Example: openai.BadRequestError: Error code: 400 - {'object': 'error', 'message': "[{'type': 'extra_forbidden', 'loc': ('body', 'max_completion_tokens'), 'msg': 'Extra inputs are not permitted', 'input': 800}]", 'type': 'BadRequestError', 'param': None, 'code': 400}
This issue is due to an incompatibility between Triton's OpenAI API frontend and the latest OpenAI API. We are actively working to address this gap. A workaround is adding the max_tokens
into the model_kwargs
of the LangChain OpenAI request.
Example:
from langchain.llms import OpenAI
llm = OpenAI(
model_name="llama-3.1-8b-instruct",
temperature=0.0,
model_kwargs={
"max_tokens": 4096
}
)
response = llm("Write a short poem about a sunset.")
print(response)
The OpenAI frontend supports named function calling, utilizing guided decoding in the vLLM and TensorRT-LLM backends. Users can specify one of the tools in tool_choice
to force the model to select a specific tool for function calling.
Note
The latest release of TensorRT-LLM (v0.18.0) does not yet support guided decoding. To enable this feature, use a build from the main branch of TensorRT-LLM. For instructions on enabling guided decoding in the TensorRT-LLM backend, please refer to this guide
Example for making a named tool calling request:
import json
from openai import OpenAI
def get_current_weather(city: str, state: str, unit: "str"):
return (
"The weather in Dallas, Texas is 85 degrees fahrenheit. It is "
"partly cloudly, with highs in the 90's."
)
def get_n_day_weather_forecast(city: str, state: str, unit: str, num_days: int):
return (
f"The weather in Dallas, Texas is 85 degrees fahrenheit in next {num_days} days."
)
available_tools = {"get_current_weather": get_current_weather,
"get_n_day_weather_forecast": get_n_day_weather_forecast}
openai_api_key = "EMPTY"
openai_api_base = "http://localhost:9000/v1"
client = OpenAI(
api_key=openai_api_key,
base_url=openai_api_base,
)
model = "llama-3.1-8b-instruct" # change this to the model in the repository
tools = [
{
"type": "function",
"function": {
"name": "get_current_weather",
"description": "Get the current weather in a given location",
"parameters": {
"type": "object",
"properties": {
"city": {
"type": "string",
"description": "The city to find the weather for, e.g. 'San Francisco'",
},
"state": {
"type": "string",
"description": "the two-letter abbreviation for the state that the city is"
" in, e.g. 'CA' which would mean 'California'",
},
"unit": {
"type": "string",
"description": "The unit to fetch the temperature in",
"enum": ["celsius", "fahrenheit"],
},
},
"required": ["city", "state", "unit"],
},
},
},
{
"type": "function",
"function": {
"name": "get_n_day_weather_forecast",
"description": "Get an N-day weather forecast",
"parameters": {
"type": "object",
"properties": {
"city": {
"type": "string",
"description": "The city to find the weather for, "
"e.g. 'San Francisco'",
},
"state": {
"type": "string",
"description": "must the two-letter abbreviation for the state "
"that the city is in, e.g. 'CA' which would "
"mean 'California'",
},
"unit": {
"type": "string",
"description": "The unit to fetch the temperature in",
"enum": ["celsius", "fahrenheit"],
},
"num_days": {
"type": "integer",
"description": "The number of days to forecast",
},
},
"required": ["city", "state", "unit", "num_days"],
},
},
}
]
tool_choice = {"function": {"name": "get_n_day_weather_forecast"}, "type": "function"}
messages = [
{
"role": "system",
"content": "You're a helpful assistant!
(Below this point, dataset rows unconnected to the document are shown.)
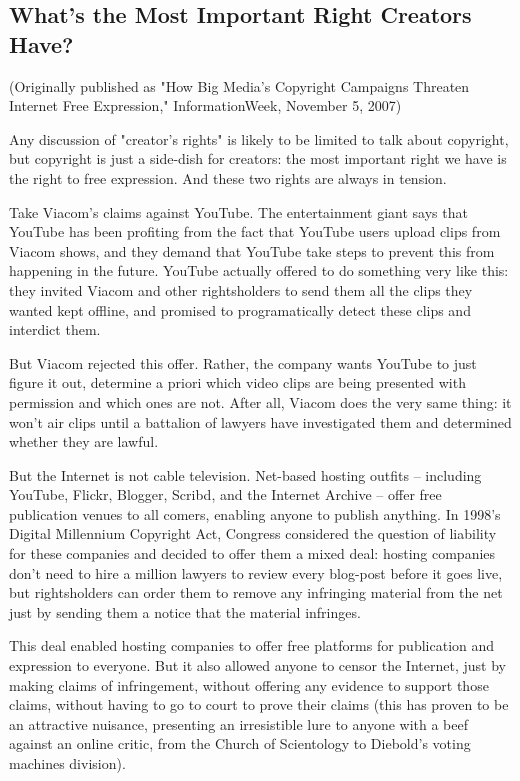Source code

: \subsection{What's the Most Important Right Creators Have?}

(Originally published as "How Big Media's Copyright Campaigns
Threaten Internet Free Expression," InformationWeek, November 5,
2007)

Any discussion of "creator's rights" is likely to be limited to
talk about copyright, but copyright is just a side-dish for
creators: the most important right we have is the right to free
expression. And these two rights are always in tension.

Take Viacom's claims against YouTube. The entertainment giant says
that YouTube has been profiting from the fact that YouTube users
upload clips from Viacom shows, and they demand that YouTube take
steps to prevent this from happening in the future. YouTube
actually offered to do something very like this: they invited
Viacom and other rightsholders to send them all the clips they
wanted kept offline, and promised to programatically detect these
clips and interdict them.

But Viacom rejected this offer. Rather, the company wants YouTube
to just figure it out, determine a priori which video clips are
being presented with permission and which ones are not. After all,
Viacom does the very same thing: it won't air clips until a
battalion of lawyers have investigated them and determined whether
they are lawful.

But the Internet is not cable television. Net-based hosting outfits
-- including YouTube, Flickr, Blogger, Scribd, and the Internet
Archive -- offer free publication venues to all comers, enabling
anyone to publish anything. In 1998's Digital Millennium Copyright
Act, Congress considered the question of liability for these
companies and decided to offer them a mixed deal: hosting companies
don't need to hire a million lawyers to review every blog-post
before it goes live, but rightsholders can order them to remove any
infringing material from the net just by sending them a notice that
the material infringes.

This deal enabled hosting companies to offer free platforms for
publication and expression to everyone. But it also allowed anyone
to censor the Internet, just by making claims of infringement,
without offering any evidence to support those claims, without
having to go to court to prove their claims (this has proven to be
an attractive nuisance, presenting an irresistible lure to anyone
with a beef against an online critic, from the Church of
Scientology to Diebold's voting machines division).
Answer the users question best you can.",
},
{"role": "user", "content": "What is the weather in Dallas, Texas in Fahrenheit?"},
]
tool_calls = client.chat.completions.create(
messages=messages, model=model, tools=tools, tool_choice=tool_choice, max_tokens=128
)
function_name = tool_calls.choices[0].message.tool_calls[0].function.name
function_arguments = tool_calls.choices[0].message.tool_calls[0].function.arguments
print(f"function name: "{function_name}")
print(f"function arguments: {function_arguments}")
print(f"tool calling result: {available_tools[function_name](**json.loads(function_arguments))}")
Example output:
function name: get_n_day_weather_forecast
function arguments: {"city": "Dallas", "state": "TX", "unit": "fahrenheit", num_days: 1}
tool calling result: The weather in Dallas, Texas is 85 degrees fahrenheit in next 1 days.